Der chinesische Investor Fujian Grand Chip Investment (FGC) will den angeschlagenen Chipanlagenbauer für 676 Millionen Euro kaufen. Doch just als die Annahmefrist für die Offerte endete, zog das Bundeswirtschaftsministerium im Oktober die bereits erteilte Genehmigung der Transaktion zurück und kündigte eine monatelange Prüfung an. Auslöser sollen Medienberichten zufolge US-Geheimdienste gewesen sein, die die hiesige Behörde über den möglichen militärischen Einsatz der Halbleiter informiert haben, die auf den Aixtron-Anlagen produziert werden.

Das Bundeswirtschaftsministerium wollte sich dazu nicht äußern. Man habe bis dahin nicht bekannte sicherheitsrelevante Informationen erhalten", hieß es lediglich. Derweil haben die Aktionäre den Chinesen rund 73 Prozent der Aixtron-Aktien zum Preis von sechs Euro je Anteilsschein zum Kauf angeboten. Nach dem Verkaufsstopp sank der Kurs unter den Verkaufspreis - aktuell auf 4,50 Euro.

30 Jahre lang Exportgenehmigungen erteilt

Aixtron-Gründer Jürgensen kritisierte Gabriel scharf. "Ein ungeprüfter Widerruf im Laufe einer regulierten und zeitlich sehr eng gefassten Übernahme-Offerte und Andienungsphase bedeutet bekanntermaßen einen sehr drastischen Eingriff in den Kapitalmarkt." Mögliche Sicherheitsbedenken wies er zurück. 30 Jahre lang seien die Exportgenehmigungen für Aixtron-Anlagen erteilt worden. "In China stehen heute Hunderte derartige Anlagen, die sowohl von Aixtron als auch dem amerikanischen Konkurrenten Veeco stammen."

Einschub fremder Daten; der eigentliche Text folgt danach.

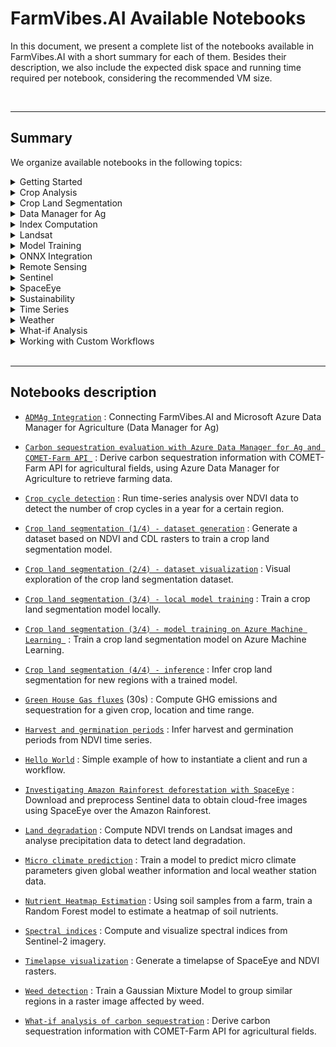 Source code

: # FarmVibes.AI Available Notebooks

In this document, we present a complete list of the notebooks available in FarmVibes.AI with a short summary for each of them. Besides their description, we also include the expected disk space and running time required per notebook, considering the recommended VM size. 

<br>

---------------


## Summary

We organize available notebooks in the following topics:

<details>
<summary> Getting Started </summary>

- [`Hello World`](/notebooks/helloworld.ipynb)

- [`Spectral indices`](/notebooks/sentinel/spectral_indices.ipynb)


</details>
<details>
<summary> Crop Analysis </summary>

- [`ADMAg Integration`](/notebooks/admag/azure_data_manager_for_agriculture_example.ipynb)

- [`Harvest and germination periods`](/notebooks/harvest_period/ndvi_summary.ipynb)


</details>
<details>
<summary> Crop Land Segmentation </summary>

- [`Crop land segmentation (1/4) - dataset generation`](/notebooks/crop_segmentation/01_dataset_generation.ipynb)

- [`Crop land segmentation (2/4) - dataset visualization`](/notebooks/crop_segmentation/02_visualize_dataset.ipynb)

- [`Crop land segmentation (3/4) - local model training`](/notebooks/crop_segmentation/03_local_training.ipynb)

- [`Crop land segmentation (3/4) - model training on Azure Machine Learning `](/notebooks/crop_segmentation/03_aml_training.ipynb)

- [`Crop land segmentation (4/4) - inference`](/notebooks/crop_segmentation/04_inference.ipynb)


</details>
<details>
<summary> Data Manager for Ag </summary>

- [`ADMAg Integration`](/notebooks/admag/azure_data_manager_for_agriculture_example.ipynb)

- [`Carbon sequestration evaluation with Azure Data Manager for Ag and COMET-Farm API `](/notebooks/admag/azure_data_manager_for_agriculture_and_comet_farm_api_example.ipynb)


</details>
<details>
<summary> Index Computation </summary>

- [`Crop cycle detection`](/notebooks/crop_cycles/crop_cycles.ipynb)

- [`Harvest and germination periods`](/notebooks/harvest_period/ndvi_summary.ipynb)

- [`Land degradation`](/notebooks/land_degradation/land_degradation.ipynb)

- [`Nutrient Heatmap Estimation`](/notebooks/heatmaps/nutrients.ipynb)

- [`Spectral indices`](/notebooks/sentinel/spectral_indices.ipynb)

- [`Timelapse visualization`](/notebooks/sentinel/timelapse_visualization.ipynb)


</details>
<details>
<summary> Landsat </summary>

- [`Land degradation`](/notebooks/land_degradation/land_degradation.ipynb)


</details>
<details>
<summary> Model Training </summary>

- [`Crop land segmentation (1/4) - dataset generation`](/notebooks/crop_segmentation/01_dataset_generation.ipynb)

- [`Crop land segmentation (3/4) - local model training`](/notebooks/crop_segmentation/03_local_training.ipynb)

- [`Crop land segmentation (3/4) - model training on Azure Machine Learning `](/notebooks/crop_segmentation/03_aml_training.ipynb)

- [`Micro climate prediction`](/notebooks/deepmc/mc_forecast.ipynb)

- [`Nutrient Heatmap Estimation`](/notebooks/heatmaps/nutrients.ipynb)

- [`Weed detection`](/notebooks/weed_detection/weed_detection.ipynb)


</details>
<details>
<summary> ONNX Integration </summary>

- [`Crop cycle detection`](/notebooks/crop_cycles/crop_cycles.ipynb)

- [`Crop land segmentation (3/4) - local model training`](/notebooks/crop_segmentation/03_local_training.ipynb)

- [`Crop land segmentation (3/4) - model training on Azure Machine Learning `](/notebooks/crop_segmentation/03_aml_training.ipynb)

- [`Crop land segmentation (4/4) - inference`](/notebooks/crop_segmentation/04_inference.ipynb)


</details>
<details>
<summary> Remote Sensing </summary>

- [`Crop cycle detection`](/notebooks/crop_cycles/crop_cycles.ipynb)

- [`Crop land segmentation (1/4) - dataset generation`](/notebooks/crop_segmentation/01_dataset_generation.ipynb)

- [`Crop land segmentation (2/4) - dataset visualization`](/notebooks/crop_segmentation/02_visualize_dataset.ipynb)

- [`Crop land segmentation (3/4) - local model training`](/notebooks/crop_segmentation/03_local_training.ipynb)

- [`Crop land segmentation (3/4) - model training on Azure Machine Learning `](/notebooks/crop_segmentation/03_aml_training.ipynb)

- [`Crop land segmentation (4/4) - inference`](/notebooks/crop_segmentation/04_inference.ipynb)

- [`Harvest and germination periods`](/notebooks/harvest_period/ndvi_summary.ipynb)

- [`Investigating Amazon Rainforest deforestation with SpaceEye`](/notebooks/sentinel/sentinel_spaceeye.ipynb)

- [`Land degradation`](/notebooks/land_degradation/land_degradation.ipynb)

- [`Spectral indices`](/notebooks/sentinel/spectral_indices.ipynb)

- [`Timelapse visualization`](/notebooks/sentinel/timelapse_visualization.ipynb)

- [`Weed detection`](/notebooks/weed_detection/weed_detection.ipynb)


</details>
<details>
<summary> Sentinel </summary>

- [`Investigating Amazon Rainforest deforestation with SpaceEye`](/notebooks/sentinel/sentinel_spaceeye.ipynb)

- [`Nutrient Heatmap Estimation`](/notebooks/heatmaps/nutrients.ipynb)

- [`Spectral indices`](/notebooks/sentinel/spectral_indices.ipynb)


</details>
<details>
<summary> SpaceEye </summary>

- [`Crop cycle detection`](/notebooks/crop_cycles/crop_cycles.ipynb)

- [`Investigating Amazon Rainforest deforestation with SpaceEye`](/notebooks/sentinel/sentinel_spaceeye.ipynb)

- [`Timelapse visualization`](/notebooks/sentinel/timelapse_visualization.ipynb)


</details>
<details>
<summary> Sustainability </summary>

- [`Carbon sequestration evaluation with Azure Data Manager for Ag and COMET-Farm API `](/notebooks/admag/azure_data_manager_for_agriculture_and_comet_farm_api_example.ipynb)

- [`Green House Gas fluxes`](/notebooks/ghg_fluxes/ghg_fluxes.ipynb)

- [`Nutrient Heatmap Estimation`](/notebooks/heatmaps/nutrients.ipynb)

- [`What-if analysis of carbon sequestration`](/notebooks/carbon/whatif.ipynb)


</details>
<details>
<summary> Time Series </summary>

- [`Harvest and germination periods`](/notebooks/harvest_period/ndvi_summary.ipynb)


</details>
<details>
<summary> Weather </summary>

- [`Land degradation`](/notebooks/land_degradation/land_degradation.ipynb)

- [`Micro climate prediction`](/notebooks/deepmc/mc_forecast.ipynb)


</details>
<details>
<summary> What-if Analysis </summary>

- [`Carbon sequestration evaluation with Azure Data Manager for Ag and COMET-Farm API `](/notebooks/admag/azure_data_manager_for_agriculture_and_comet_farm_api_example.ipynb)

- [`Green House Gas fluxes`](/notebooks/ghg_fluxes/ghg_fluxes.ipynb)

- [`What-if analysis of carbon sequestration`](/notebooks/carbon/whatif.ipynb)


</details>
<details>
<summary> Working with Custom Workflows </summary>

- [`ADMAg Integration`](/notebooks/admag/azure_data_manager_for_agriculture_example.ipynb)

- [`Crop cycle detection`](/notebooks/crop_cycles/crop_cycles.ipynb)

- [`Crop land segmentation (1/4) - dataset generation`](/notebooks/crop_segmentation/01_dataset_generation.ipynb)

- [`Crop land segmentation (2/4) - dataset visualization`](/notebooks/crop_segmentation/02_visualize_dataset.ipynb)

- [`Nutrient Heatmap Estimation`](/notebooks/heatmaps/nutrients.ipynb)

- [`Spectral indices`](/notebooks/sentinel/spectral_indices.ipynb)

- [`Timelapse visualization`](/notebooks/sentinel/timelapse_visualization.ipynb)


</details>




<br>

---------------


## Notebooks description

- [`ADMAg Integration`](/notebooks/admag/azure_data_manager_for_agriculture_example.ipynb) : Connecting FarmVibes.AI and Microsoft Azure Data Manager for Agriculture (Data Manager for Ag)

- [`Carbon sequestration evaluation with Azure Data Manager for Ag and COMET-Farm API `](/notebooks/admag/azure_data_manager_for_agriculture_and_comet_farm_api_example.ipynb) : Derive carbon sequestration information with COMET-Farm API for agricultural fields, using Azure Data Manager for Agriculture to retrieve farming data.

- [`Crop cycle detection`](/notebooks/crop_cycles/crop_cycles.ipynb) : Run time-series analysis over NDVI data to detect the number of crop cycles in a year for a certain region.

- [`Crop land segmentation (1/4) - dataset generation`](/notebooks/crop_segmentation/01_dataset_generation.ipynb) : Generate a dataset based on NDVI and CDL rasters to train a crop land segmentation model.

- [`Crop land segmentation (2/4) - dataset visualization`](/notebooks/crop_segmentation/02_visualize_dataset.ipynb) : Visual exploration of the crop land segmentation dataset.

- [`Crop land segmentation (3/4) - local model training`](/notebooks/crop_segmentation/03_local_training.ipynb) : Train a crop land segmentation model locally.

- [`Crop land segmentation (3/4) - model training on Azure Machine Learning `](/notebooks/crop_segmentation/03_aml_training.ipynb) : Train a crop land segmentation model on Azure Machine Learning.

- [`Crop land segmentation (4/4) - inference`](/notebooks/crop_segmentation/04_inference.ipynb) : Infer crop land segmentation for new regions with a trained model.

- [`Green House Gas fluxes`](/notebooks/ghg_fluxes/ghg_fluxes.ipynb)  (30s) : Compute GHG emissions and sequestration for a given crop, location and time range.

- [`Harvest and germination periods`](/notebooks/harvest_period/ndvi_summary.ipynb) : Infer harvest and germination periods from NDVI time series.

- [`Hello World`](/notebooks/helloworld.ipynb) : Simple example of how to instantiate a client and run a workflow.

- [`Investigating Amazon Rainforest deforestation with SpaceEye`](/notebooks/sentinel/sentinel_spaceeye.ipynb) : Download and preprocess Sentinel data to obtain cloud-free images using SpaceEye over the Amazon Rainforest.

- [`Land degradation`](/notebooks/land_degradation/land_degradation.ipynb) : Compute NDVI trends on Landsat images and analyse precipitation data to detect land degradation.

- [`Micro climate prediction`](/notebooks/deepmc/mc_forecast.ipynb) : Train a model to predict micro climate parameters given global weather information and local weather station data.

- [`Nutrient Heatmap Estimation`](/notebooks/heatmaps/nutrients.ipynb) : Using soil samples from a farm, train a Random Forest model to estimate a heatmap of soil nutrients.

- [`Spectral indices`](/notebooks/sentinel/spectral_indices.ipynb) : Compute and visualize spectral indices from Sentinel-2 imagery.

- [`Timelapse visualization`](/notebooks/sentinel/timelapse_visualization.ipynb) : Generate a timelapse of SpaceEye and NDVI rasters.

- [`Weed detection`](/notebooks/weed_detection/weed_detection.ipynb) : Train a Gaussian Mixture Model to group similar regions in a raster image affected by weed.

- [`What-if analysis of carbon sequestration`](/notebooks/carbon/whatif.ipynb) : Derive carbon sequestration information with COMET-Farm API for agricultural fields.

Das Bundeswirtschaftsministerium reagierte mit Erstaunen auf die Kritik. Vor einer Woche habe Aixtron-Chef Martin Goetzeler in einem persönlichen Telefonat mit Gabriel sein Verständnis für die Prüfung und seine volle Kooperationsbereitschaft erklärt, teilte eine Sprecherin des Ministeriums mit. Der Ausgang des Prüfverfahrens sei nach wie vor offen. Gabriel, derzeit zu Besuch in China, hat sich immer wieder kritisch über den Kauf deutscher Technologiefirmen durch chinesische Investoren geäußert. Auch bei der Übernahme des Augsburger Roboterbauers Kuka durch den chinesischen Hausgeräte-Hersteller Midea hatte der SPD-Chef eingegriffen und europäische Unternehmen zu einem Gegenangebot aufgerufen.

Zugang zum chinesischen Markt

Aixtron produziert mit seinen rund 750 Mitarbeitern Chipanlagen zur Herstellung von Leuchtdioden (LED), die in der Unterhaltungselektronik, der Autoindustrie und bei industrieller Beleuchtung zum Einsatz kommen. Vorstandschef Goetzeler suchte seit längerem nach einem Käufer für die seit Jahren defizitäre Firma. In FGC sieht er den geeigneten Partner, um das Unternehmen aus der Misere zu holen und gleichzeitig Zutritt zum chinesischen Markt zu bekommen. Ein Aixtron-Sprecher betonte: "Wir sind selbstverständlich weiterhin an einem Dialog mit der Behörde interessiert." Ziel sei es, dass die Übernahme klappt.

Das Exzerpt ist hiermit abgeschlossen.